Farm to car: Ford makes more sustainable vehicles with help of farming – KABC-TV

Posted: Monday, August 22, 2016

In a quest to make lighter, more sustainable vehicles, the Ford Motor Company looked to farmers for help.

Farm to fork, a phrase gaining popularity in the United States means to get natural fresh food to the table with very little middle man.

Ford applied that same thinking to its vehicles.

“Any interior applications of our vehicles that we can, (we’re) trying to make them more green,” Mica de Bolt, a research engineer with the Ford Motor Company said.

Henry Ford made a car out of soybeans in the 1930s, according to de Bolt. More than 80 years later, researchers were looking for ways to use soybeans to benefit the environment.

Ford started a sustainable research group in 2000, which spent eight years perfecting soybean foam for seats.

“There’s 31,521 soybeans in a seat cushion,” de Bolt explained.

Tree fiber known as cellulose is used in arm rests, and wheat straw is used to create storage bins.
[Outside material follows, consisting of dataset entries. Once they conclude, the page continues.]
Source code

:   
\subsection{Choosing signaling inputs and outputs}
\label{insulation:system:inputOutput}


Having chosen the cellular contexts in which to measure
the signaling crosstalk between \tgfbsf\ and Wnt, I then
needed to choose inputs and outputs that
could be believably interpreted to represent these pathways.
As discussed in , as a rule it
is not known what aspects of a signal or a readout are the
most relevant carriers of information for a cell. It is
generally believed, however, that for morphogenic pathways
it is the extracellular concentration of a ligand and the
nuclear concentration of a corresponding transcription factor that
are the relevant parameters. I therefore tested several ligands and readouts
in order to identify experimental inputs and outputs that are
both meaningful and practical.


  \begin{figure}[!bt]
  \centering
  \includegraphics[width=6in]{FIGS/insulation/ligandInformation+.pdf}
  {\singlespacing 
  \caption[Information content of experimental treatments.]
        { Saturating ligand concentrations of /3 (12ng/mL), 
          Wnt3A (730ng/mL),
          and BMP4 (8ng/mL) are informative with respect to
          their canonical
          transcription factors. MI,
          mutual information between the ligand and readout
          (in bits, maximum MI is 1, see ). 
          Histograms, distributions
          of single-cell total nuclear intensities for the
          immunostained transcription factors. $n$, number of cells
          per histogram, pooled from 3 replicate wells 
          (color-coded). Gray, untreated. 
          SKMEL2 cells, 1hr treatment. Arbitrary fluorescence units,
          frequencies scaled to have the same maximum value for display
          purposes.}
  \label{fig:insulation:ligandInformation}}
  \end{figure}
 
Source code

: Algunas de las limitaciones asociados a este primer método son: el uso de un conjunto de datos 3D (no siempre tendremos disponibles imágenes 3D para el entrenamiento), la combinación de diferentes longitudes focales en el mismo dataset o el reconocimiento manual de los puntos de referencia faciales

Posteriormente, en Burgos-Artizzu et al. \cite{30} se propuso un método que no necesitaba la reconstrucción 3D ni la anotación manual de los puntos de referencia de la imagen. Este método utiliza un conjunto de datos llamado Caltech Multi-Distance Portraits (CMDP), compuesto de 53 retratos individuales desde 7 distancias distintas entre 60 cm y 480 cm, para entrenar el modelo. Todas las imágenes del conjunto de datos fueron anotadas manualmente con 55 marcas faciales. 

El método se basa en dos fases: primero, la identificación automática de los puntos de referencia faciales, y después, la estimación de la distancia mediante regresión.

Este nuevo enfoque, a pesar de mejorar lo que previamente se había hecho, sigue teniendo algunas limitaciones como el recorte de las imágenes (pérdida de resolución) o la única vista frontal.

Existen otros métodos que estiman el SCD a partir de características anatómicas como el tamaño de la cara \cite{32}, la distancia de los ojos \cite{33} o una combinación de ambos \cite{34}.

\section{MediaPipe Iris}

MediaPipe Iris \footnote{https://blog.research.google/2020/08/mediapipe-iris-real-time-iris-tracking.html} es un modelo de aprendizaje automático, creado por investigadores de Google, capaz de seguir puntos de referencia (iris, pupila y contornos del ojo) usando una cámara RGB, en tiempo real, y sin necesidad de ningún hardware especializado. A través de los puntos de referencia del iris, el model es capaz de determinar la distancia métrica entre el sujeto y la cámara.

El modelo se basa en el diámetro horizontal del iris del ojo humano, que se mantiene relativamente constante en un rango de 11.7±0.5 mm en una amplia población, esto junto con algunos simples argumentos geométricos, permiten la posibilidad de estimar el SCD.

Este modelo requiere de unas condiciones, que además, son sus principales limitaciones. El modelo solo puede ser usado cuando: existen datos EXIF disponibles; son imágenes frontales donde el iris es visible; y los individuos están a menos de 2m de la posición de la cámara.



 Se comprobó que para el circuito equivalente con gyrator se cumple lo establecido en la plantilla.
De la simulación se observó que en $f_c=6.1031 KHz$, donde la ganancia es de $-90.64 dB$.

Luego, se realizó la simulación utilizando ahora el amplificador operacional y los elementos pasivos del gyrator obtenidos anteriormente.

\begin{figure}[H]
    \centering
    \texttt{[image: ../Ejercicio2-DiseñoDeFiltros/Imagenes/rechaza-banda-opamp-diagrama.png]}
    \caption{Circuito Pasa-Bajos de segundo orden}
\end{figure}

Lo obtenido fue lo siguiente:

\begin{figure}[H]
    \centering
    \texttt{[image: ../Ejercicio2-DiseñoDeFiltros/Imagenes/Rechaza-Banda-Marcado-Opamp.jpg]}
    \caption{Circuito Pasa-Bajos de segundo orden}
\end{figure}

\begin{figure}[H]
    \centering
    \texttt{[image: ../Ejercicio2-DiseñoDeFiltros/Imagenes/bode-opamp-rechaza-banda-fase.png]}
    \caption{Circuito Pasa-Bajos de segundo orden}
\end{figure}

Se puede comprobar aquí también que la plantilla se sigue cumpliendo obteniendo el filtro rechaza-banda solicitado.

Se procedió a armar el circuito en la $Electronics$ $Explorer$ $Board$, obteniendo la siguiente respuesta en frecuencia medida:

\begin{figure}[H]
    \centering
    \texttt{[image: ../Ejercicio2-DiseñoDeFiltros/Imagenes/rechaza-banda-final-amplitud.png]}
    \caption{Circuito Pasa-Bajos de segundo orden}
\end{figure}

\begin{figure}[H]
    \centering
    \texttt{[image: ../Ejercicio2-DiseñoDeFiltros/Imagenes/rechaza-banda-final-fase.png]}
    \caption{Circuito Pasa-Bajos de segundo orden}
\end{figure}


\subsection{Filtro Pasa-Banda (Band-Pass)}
From Fusions to F-150s, de Bolt said Ford vehicles use coconut, tomato, wheat, rice, soybeans, and even agave.

The researchers at Ford don’t use the actual food itself, but what is known as agricultural bi-products.

“Wheat straw is a bi-product of wheat production, rice hulls are a bi-product of rice production, the agave fibers come after the fibers have been pressed and squeezed to get that agave out them,” de Bolt explained.

While making sustainable vehicles is one plus of using agricultural bi-products, utilizing agri-waste cuts down on landfill use as well.

And soybean oil, in lieu of petroleum, is extremely planet friendly.

Petroleum, being a fossil fuel, is a precious and finite resource, compared to the quick and natural cycle of produce.

“Vegetables and soybeans, tomatoes, they all grow in a few months,” de Bolt said. “We’re even looking at algae, which replicates four times in a 24-hour period.”

While many car companies now use soybean foam in their seats, Ford remains the front runner in using farm waste.